[Start of section]

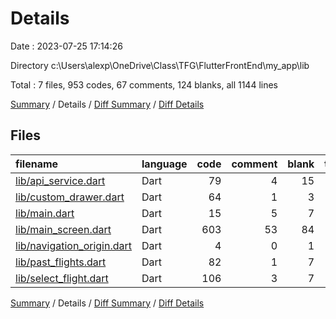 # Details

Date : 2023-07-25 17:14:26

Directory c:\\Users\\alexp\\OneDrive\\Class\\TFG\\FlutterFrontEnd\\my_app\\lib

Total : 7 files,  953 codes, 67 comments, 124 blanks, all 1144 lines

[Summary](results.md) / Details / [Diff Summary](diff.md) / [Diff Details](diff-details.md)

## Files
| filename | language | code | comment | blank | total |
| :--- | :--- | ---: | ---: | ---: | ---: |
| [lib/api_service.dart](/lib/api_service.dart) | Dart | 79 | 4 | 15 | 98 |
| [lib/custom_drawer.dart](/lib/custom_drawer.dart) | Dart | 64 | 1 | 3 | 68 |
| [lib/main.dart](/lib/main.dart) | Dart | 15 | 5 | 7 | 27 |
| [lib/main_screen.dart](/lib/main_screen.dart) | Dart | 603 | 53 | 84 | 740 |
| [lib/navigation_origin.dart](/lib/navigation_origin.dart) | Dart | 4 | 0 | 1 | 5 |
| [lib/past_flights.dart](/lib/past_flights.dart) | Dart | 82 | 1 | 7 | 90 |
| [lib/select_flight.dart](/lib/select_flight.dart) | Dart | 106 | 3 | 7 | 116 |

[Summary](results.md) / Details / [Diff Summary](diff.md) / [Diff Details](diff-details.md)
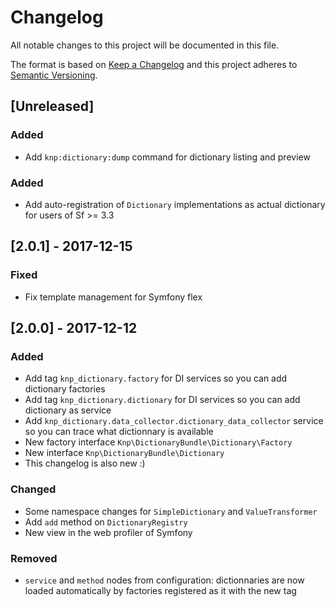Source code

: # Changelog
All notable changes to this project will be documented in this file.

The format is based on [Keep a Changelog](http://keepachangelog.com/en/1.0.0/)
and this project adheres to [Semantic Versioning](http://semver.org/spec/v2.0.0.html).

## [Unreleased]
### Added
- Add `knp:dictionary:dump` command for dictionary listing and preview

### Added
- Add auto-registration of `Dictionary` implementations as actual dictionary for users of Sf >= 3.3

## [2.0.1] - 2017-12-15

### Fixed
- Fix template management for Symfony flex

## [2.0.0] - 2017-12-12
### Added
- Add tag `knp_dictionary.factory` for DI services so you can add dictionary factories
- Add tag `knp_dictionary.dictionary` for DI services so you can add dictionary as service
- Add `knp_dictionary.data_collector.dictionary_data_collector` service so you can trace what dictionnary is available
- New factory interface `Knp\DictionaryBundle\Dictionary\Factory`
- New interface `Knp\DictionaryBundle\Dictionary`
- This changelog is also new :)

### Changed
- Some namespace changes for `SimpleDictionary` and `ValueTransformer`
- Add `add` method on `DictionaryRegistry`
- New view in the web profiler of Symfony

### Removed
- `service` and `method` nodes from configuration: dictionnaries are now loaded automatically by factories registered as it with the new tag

[End of section]

Restate the records above in full, word for word. Keep pictures out.

▶ **SOLUTION**:
 # Details

Date : 2023-07-25 17:14:26

Directory c:\\Users\\alexp\\OneDrive\\Class\\TFG\\FlutterFrontEnd\\my_app\\lib

Total : 7 files,  953 codes, 67 comments, 124 blanks, all 1144 lines

[Summary](results.md) / Details / [Diff Summary](diff.md) / [Diff Details](diff-details.md)

## Files
| filename | language | code | comment | blank | total |
| :--- | :--- | ---: | ---: | ---: | ---: |
| [lib/api_service.dart](/lib/api_service.dart) | Dart | 79 | 4 | 15 | 98 |
| [lib/custom_drawer.dart](/lib/custom_drawer.dart) | Dart | 64 | 1 | 3 | 68 |
| [lib/main.dart](/lib/main.dart) | Dart | 15 | 5 | 7 | 27 |
| [lib/main_screen.dart](/lib/main_screen.dart) | Dart | 603 | 53 | 84 | 740 |
| [lib/navigation_origin.dart](/lib/navigation_origin.dart) | Dart | 4 | 0 | 1 | 5 |
| [lib/past_flights.dart](/lib/past_flights.dart) | Dart | 82 | 1 | 7 | 90 |
| [lib/select_flight.dart](/lib/select_flight.dart) | Dart | 106 | 3 | 7 | 116 |

[Summary](results.md) / Details / [Diff Summary](diff.md) / [Diff Details](diff-details.md)
Source code

: # Changelog
All notable changes to this project will be documented in this file.

The format is based on [Keep a Changelog](http://keepachangelog.com/en/1.0.0/)
and this project adheres to [Semantic Versioning](http://semver.org/spec/v2.0.0.html).

## [Unreleased]
### Added
- Add `knp:dictionary:dump` command for dictionary listing and preview

### Added
- Add auto-registration of `Dictionary` implementations as actual dictionary for users of Sf >= 3.3

## [2.0.1] - 2017-12-15

### Fixed
- Fix template management for Symfony flex

## [2.0.0] - 2017-12-12
### Added
- Add tag `knp_dictionary.factory` for DI services so you can add dictionary factories
- Add tag `knp_dictionary.dictionary` for DI services so you can add dictionary as service
- Add `knp_dictionary.data_collector.dictionary_data_collector` service so you can trace what dictionnary is available
- New factory interface `Knp\DictionaryBundle\Dictionary\Factory`
- New interface `Knp\DictionaryBundle\Dictionary`
- This changelog is also new :)

### Changed
- Some namespace changes for `SimpleDictionary` and `ValueTransformer`
- Add `add` method on `DictionaryRegistry`
- New view in the web profiler of Symfony

### Removed
- `service` and `method` nodes from configuration: dictionnaries are now loaded automatically by factories registered as it with the new tag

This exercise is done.